[[ Input data, beginning ]]

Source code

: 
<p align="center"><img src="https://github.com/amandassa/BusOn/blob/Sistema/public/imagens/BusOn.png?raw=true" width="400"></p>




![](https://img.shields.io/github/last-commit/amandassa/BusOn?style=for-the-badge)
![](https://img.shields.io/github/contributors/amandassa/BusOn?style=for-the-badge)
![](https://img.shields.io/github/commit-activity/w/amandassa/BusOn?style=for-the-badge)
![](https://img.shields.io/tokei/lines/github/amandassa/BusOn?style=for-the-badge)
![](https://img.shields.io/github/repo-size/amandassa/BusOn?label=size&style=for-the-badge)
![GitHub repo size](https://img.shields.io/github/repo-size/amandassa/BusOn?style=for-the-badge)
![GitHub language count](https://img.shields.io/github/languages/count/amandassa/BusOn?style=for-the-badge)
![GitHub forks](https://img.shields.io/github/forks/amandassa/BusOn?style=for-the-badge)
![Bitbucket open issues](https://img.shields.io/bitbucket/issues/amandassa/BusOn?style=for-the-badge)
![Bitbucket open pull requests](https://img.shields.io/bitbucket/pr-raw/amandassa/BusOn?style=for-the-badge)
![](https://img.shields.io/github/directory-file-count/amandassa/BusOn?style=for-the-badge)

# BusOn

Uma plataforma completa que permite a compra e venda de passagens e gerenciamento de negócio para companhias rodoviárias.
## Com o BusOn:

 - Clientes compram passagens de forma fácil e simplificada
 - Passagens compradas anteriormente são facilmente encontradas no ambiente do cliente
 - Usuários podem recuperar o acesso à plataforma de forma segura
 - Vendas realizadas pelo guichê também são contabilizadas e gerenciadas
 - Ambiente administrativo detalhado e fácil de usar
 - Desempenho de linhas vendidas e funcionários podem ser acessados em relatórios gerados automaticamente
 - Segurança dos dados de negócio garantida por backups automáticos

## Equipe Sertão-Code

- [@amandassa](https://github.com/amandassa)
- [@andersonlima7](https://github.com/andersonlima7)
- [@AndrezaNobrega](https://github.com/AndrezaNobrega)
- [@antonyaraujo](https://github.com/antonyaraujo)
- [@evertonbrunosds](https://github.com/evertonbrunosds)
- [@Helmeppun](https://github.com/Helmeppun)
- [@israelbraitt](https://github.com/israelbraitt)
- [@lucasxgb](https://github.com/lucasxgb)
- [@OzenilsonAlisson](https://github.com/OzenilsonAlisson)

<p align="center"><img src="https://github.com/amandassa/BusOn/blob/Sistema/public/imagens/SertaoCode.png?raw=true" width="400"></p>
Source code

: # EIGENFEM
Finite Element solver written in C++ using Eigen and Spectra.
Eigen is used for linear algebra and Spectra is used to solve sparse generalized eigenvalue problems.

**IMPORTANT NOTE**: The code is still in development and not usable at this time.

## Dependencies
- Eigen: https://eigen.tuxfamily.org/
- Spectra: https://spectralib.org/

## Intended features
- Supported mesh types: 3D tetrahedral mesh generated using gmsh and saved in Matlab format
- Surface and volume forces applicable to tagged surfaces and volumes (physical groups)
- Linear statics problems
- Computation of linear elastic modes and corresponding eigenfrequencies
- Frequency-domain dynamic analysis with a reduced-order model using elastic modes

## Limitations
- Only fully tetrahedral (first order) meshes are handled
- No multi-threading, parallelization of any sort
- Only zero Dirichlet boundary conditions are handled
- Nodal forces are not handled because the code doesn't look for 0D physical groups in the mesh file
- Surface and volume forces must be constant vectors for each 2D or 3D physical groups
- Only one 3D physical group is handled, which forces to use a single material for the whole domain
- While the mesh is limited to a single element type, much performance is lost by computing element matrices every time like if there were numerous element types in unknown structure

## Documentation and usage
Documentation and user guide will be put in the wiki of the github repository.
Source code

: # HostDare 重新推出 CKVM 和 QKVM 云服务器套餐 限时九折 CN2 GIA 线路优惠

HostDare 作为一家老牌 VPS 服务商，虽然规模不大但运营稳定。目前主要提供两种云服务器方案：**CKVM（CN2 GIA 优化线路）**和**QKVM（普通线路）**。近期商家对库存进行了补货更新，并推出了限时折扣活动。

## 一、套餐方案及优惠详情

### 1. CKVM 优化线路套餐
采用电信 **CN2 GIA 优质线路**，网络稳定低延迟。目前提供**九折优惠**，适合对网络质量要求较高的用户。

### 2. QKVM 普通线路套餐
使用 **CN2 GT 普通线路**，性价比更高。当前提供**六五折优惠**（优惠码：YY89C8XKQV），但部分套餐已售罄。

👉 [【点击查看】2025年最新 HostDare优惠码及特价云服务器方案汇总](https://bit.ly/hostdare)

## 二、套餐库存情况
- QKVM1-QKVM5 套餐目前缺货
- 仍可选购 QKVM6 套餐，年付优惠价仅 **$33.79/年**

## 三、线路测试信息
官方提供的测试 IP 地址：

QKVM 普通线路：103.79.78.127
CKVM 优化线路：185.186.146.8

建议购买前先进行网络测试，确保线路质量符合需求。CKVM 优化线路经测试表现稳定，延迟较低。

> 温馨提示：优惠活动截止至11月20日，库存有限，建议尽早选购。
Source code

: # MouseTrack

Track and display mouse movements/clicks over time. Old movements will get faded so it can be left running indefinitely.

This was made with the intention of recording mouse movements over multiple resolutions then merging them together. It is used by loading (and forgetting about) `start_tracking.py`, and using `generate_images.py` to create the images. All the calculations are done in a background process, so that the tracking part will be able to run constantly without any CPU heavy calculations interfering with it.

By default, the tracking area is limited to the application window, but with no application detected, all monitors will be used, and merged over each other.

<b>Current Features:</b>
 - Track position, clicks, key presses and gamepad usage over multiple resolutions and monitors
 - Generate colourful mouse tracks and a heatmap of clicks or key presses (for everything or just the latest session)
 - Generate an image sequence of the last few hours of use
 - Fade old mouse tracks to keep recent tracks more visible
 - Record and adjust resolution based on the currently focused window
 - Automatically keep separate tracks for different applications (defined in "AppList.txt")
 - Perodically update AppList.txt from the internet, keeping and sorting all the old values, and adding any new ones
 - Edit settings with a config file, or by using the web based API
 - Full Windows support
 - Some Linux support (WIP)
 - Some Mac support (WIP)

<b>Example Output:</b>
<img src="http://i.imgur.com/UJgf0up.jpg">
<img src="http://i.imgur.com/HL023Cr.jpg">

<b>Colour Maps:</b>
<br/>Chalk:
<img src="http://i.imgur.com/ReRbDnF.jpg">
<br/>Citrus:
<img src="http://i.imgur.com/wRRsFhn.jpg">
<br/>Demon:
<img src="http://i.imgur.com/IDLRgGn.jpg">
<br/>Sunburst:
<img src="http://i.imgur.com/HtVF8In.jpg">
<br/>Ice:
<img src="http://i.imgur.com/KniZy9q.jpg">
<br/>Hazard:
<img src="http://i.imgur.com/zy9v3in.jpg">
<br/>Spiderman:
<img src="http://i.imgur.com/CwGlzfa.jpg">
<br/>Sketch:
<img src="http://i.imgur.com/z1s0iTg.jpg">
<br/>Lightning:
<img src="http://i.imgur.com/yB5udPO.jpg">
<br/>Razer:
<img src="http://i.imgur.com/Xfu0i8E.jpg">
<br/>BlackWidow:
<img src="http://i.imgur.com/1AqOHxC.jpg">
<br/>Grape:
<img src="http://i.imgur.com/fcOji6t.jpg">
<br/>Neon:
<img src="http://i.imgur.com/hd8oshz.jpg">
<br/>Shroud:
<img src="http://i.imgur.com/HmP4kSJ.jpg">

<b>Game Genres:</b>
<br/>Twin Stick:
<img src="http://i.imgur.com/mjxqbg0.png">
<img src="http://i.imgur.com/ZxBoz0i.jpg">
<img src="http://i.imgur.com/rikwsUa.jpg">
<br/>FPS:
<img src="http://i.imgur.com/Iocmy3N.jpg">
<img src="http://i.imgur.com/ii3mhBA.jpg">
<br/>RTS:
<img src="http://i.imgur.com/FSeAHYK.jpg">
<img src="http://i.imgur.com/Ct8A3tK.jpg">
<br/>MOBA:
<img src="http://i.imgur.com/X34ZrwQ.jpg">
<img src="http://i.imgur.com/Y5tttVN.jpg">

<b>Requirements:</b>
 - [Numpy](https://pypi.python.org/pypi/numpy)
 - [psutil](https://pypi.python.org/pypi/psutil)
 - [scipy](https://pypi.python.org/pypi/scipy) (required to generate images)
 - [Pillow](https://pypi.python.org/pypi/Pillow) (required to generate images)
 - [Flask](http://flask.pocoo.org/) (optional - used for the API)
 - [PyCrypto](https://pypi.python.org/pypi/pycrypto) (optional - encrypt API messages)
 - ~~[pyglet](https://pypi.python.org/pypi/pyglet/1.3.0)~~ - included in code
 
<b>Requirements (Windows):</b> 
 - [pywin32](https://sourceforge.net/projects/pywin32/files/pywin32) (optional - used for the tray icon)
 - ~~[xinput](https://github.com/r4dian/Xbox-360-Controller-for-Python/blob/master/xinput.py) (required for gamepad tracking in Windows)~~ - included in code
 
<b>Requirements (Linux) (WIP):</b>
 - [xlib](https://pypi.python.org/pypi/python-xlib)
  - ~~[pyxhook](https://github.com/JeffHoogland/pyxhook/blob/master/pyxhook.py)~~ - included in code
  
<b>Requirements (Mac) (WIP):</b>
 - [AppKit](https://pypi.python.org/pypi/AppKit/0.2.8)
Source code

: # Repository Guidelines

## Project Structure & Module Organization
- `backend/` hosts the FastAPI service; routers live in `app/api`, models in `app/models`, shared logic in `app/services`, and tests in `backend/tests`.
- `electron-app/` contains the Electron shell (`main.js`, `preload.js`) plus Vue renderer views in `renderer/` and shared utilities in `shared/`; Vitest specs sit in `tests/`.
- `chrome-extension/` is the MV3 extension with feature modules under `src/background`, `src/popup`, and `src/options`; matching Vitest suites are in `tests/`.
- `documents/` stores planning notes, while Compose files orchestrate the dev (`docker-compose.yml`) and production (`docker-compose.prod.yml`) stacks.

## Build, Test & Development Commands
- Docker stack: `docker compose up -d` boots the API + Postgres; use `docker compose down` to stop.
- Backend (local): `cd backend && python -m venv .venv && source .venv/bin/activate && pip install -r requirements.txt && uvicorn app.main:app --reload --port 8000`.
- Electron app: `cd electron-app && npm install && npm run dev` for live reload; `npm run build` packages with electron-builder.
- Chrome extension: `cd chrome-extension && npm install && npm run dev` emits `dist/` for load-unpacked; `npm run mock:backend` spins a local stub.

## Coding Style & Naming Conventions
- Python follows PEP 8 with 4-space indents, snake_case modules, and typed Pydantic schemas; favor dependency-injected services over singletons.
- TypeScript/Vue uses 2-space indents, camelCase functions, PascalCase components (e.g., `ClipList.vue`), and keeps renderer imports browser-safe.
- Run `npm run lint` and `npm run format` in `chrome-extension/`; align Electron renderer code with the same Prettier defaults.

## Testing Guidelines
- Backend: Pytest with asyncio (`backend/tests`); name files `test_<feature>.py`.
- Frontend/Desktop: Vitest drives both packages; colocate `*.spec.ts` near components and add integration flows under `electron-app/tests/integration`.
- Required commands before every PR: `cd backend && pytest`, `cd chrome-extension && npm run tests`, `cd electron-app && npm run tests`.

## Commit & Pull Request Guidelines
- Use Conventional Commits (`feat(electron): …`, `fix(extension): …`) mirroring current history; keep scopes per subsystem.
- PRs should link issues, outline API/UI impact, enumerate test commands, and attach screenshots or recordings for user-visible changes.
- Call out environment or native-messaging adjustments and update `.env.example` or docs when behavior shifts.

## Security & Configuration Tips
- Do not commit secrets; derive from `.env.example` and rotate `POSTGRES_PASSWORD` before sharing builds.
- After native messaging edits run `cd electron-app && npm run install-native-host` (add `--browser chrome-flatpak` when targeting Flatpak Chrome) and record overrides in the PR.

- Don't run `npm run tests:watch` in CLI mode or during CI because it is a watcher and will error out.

[[ Input data, end ]]

> The task
All lines above from the one with "<b>Requirements (Mac) (WIP):</b>" to the one with "- Python follows", inclusive, should be copied exactly, and no other lines.

> Answer for this exercise
<b>Requirements (Mac) (WIP):</b>
 - [AppKit](https://pypi.python.org/pypi/AppKit/0.2.8)
Source code

: # Repository Guidelines

## Project Structure & Module Organization
- `backend/` hosts the FastAPI service; routers live in `app/api`, models in `app/models`, shared logic in `app/services`, and tests in `backend/tests`.
- `electron-app/` contains the Electron shell (`main.js`, `preload.js`) plus Vue renderer views in `renderer/` and shared utilities in `shared/`; Vitest specs sit in `tests/`.
- `chrome-extension/` is the MV3 extension with feature modules under `src/background`, `src/popup`, and `src/options`; matching Vitest suites are in `tests/`.
- `documents/` stores planning notes, while Compose files orchestrate the dev (`docker-compose.yml`) and production (`docker-compose.prod.yml`) stacks.

## Build, Test & Development Commands
- Docker stack: `docker compose up -d` boots the API + Postgres; use `docker compose down` to stop.
- Backend (local): `cd backend && python -m venv .venv && source .venv/bin/activate && pip install -r requirements.txt && uvicorn app.main:app --reload --port 8000`.
- Electron app: `cd electron-app && npm install && npm run dev` for live reload; `npm run build` packages with electron-builder.
- Chrome extension: `cd chrome-extension && npm install && npm run dev` emits `dist/` for load-unpacked; `npm run mock:backend` spins a local stub.

## Coding Style & Naming Conventions
- Python follows PEP 8 with 4-space indents, snake_case modules, and typed Pydantic schemas; favor dependency-injected services over singletons.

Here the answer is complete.